At Cornell I’m currently taking an engineering course called Optimization I. The basic format of the class is to define a problem in terms of something to maximize/minimize and a set of constraints. For example, you may be told that you are running a grocery store and are then asked to buy some produce in order to maximize your profits given the constraints of what the supplier will currently sell.
Although I’ve largely been learning about optimization in the context of problems that organizations face, the truth is that individuals face optimization problems too.
For example, In selecting your classes for next semester you may determine that you want to minimize the number of courses that you are taking given the constraints of i) the number of credits you need to graduate and ii) the distribution requirements that are specified by your college. Similarly if you have just starting a new diet (let’s say you are trying out the Paleo diet) and you find yourself in the supermarket, then you might face the problem of minimizing your food costs given the constraints of i) adequate nutrition and ii) adherence to the diet plan.
One benefit of thinking about your goals in terms of something to maximize/minimize and a set of constraints is that it becomes possibly to see where you are being limited.
In thinking about my math work I can set up the following optimization problem: I want to maximize the amount of hard, deliberate work I put into problem sets and learning new concepts each day given the constraints of i) a limited amount of time, and ii) my limited ability to sustain mental focus.
The benefit of thinking about my work in this way is that it enables me to see which constraint is the most limiting factor. Surprisingly on most days I am not limited by the amount of free time I have, but instead tend to be limited by my ability to sustain mental focus. This realization has prompted me to brainstorm ways to increase my focusing abilities– a well timed cup of coffee, more sleep, better nutrition, and physical activity are what I’m thinking about at the moment. By improving my limiting constraint I’ll be able to achieve more.
If there’s a goal your working towards at the moment where you feel your progress is stalling I would urge you to try and think more about your constraints. Are then any constraints that you haven’t made explicit? What are your limiting constraints? Is there any way that you can improve your limiting constraint?
Something else that is important to consider is whether you need all those constraints in the first place.

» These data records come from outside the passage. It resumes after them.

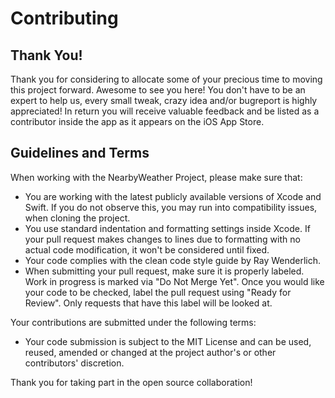 # Contributing

## Thank You!
Thank you for considering to allocate some of your precious time to moving this project forward. Awesome to see you here! You don't have to be an expert to help us, every small tweak, crazy idea and/or bugreport is highly appreciated! In return you will receive valuable feedback and be listed as a contributor inside the app as it appears on the iOS App Store.

## Guidelines and Terms
When working with the NearbyWeather Project, please make sure that:

- You are working with the latest publicly available versions of Xcode and Swift. If you do not observe this, you may run into compatibility issues, when cloning the project.
- You use standard indentation and formatting settings inside Xcode. If your pull request makes changes to lines due to formatting with no actual code modification, it won't be considered until fixed.
- Your code complies with the clean code style guide by Ray Wenderlich.
- When submitting your pull request, make sure it is properly labeled. Work in progress is marked via "Do Not Merge Yet". Once you would like your code to be checked, label the pull request using "Ready for Review". Only requests that have this label will be looked at.

Your contributions are submitted under the following terms:

- Your code submission is subject to the MIT License and can be used, reused, amended or changed at the project author's or other contributors' discretion.

Thank you for taking part in the open source collaboration!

The College of Arts and Sciences at Cornell requires students to satisfy a number of distribution requirements– two first year writing seminars, a science course, a course that gives you some historical perspective etc… When I started my freshman year I thought, like all other students, that I would need to fill these requirements to graduate. It turns out, however, that Cornell offers something called the College Scholar Program, which gives students the ability to pursue a course of study without the usual distribution requirements. By applying for this program, I have gained the ability to remove my distribution requirements and now I face fewer constraints on what courses I choose to take.
Think about which of your constraints are absolutely necessary and which ones you can drop. Instead of looking for a job in a specific field, it may be useful to broaden your constraints and instead consider work that provides you with a certain lifestyle. Instead of constraining yourself to only getting in shape when you are at the gym, you may want to allow yourself to do a few push-ups when you have fifteen minutes of spare time during the day.
The application of this kind of thinking is extremely broad, but it does take some time to get used to thinking this way. Give it a try and see if it works for you.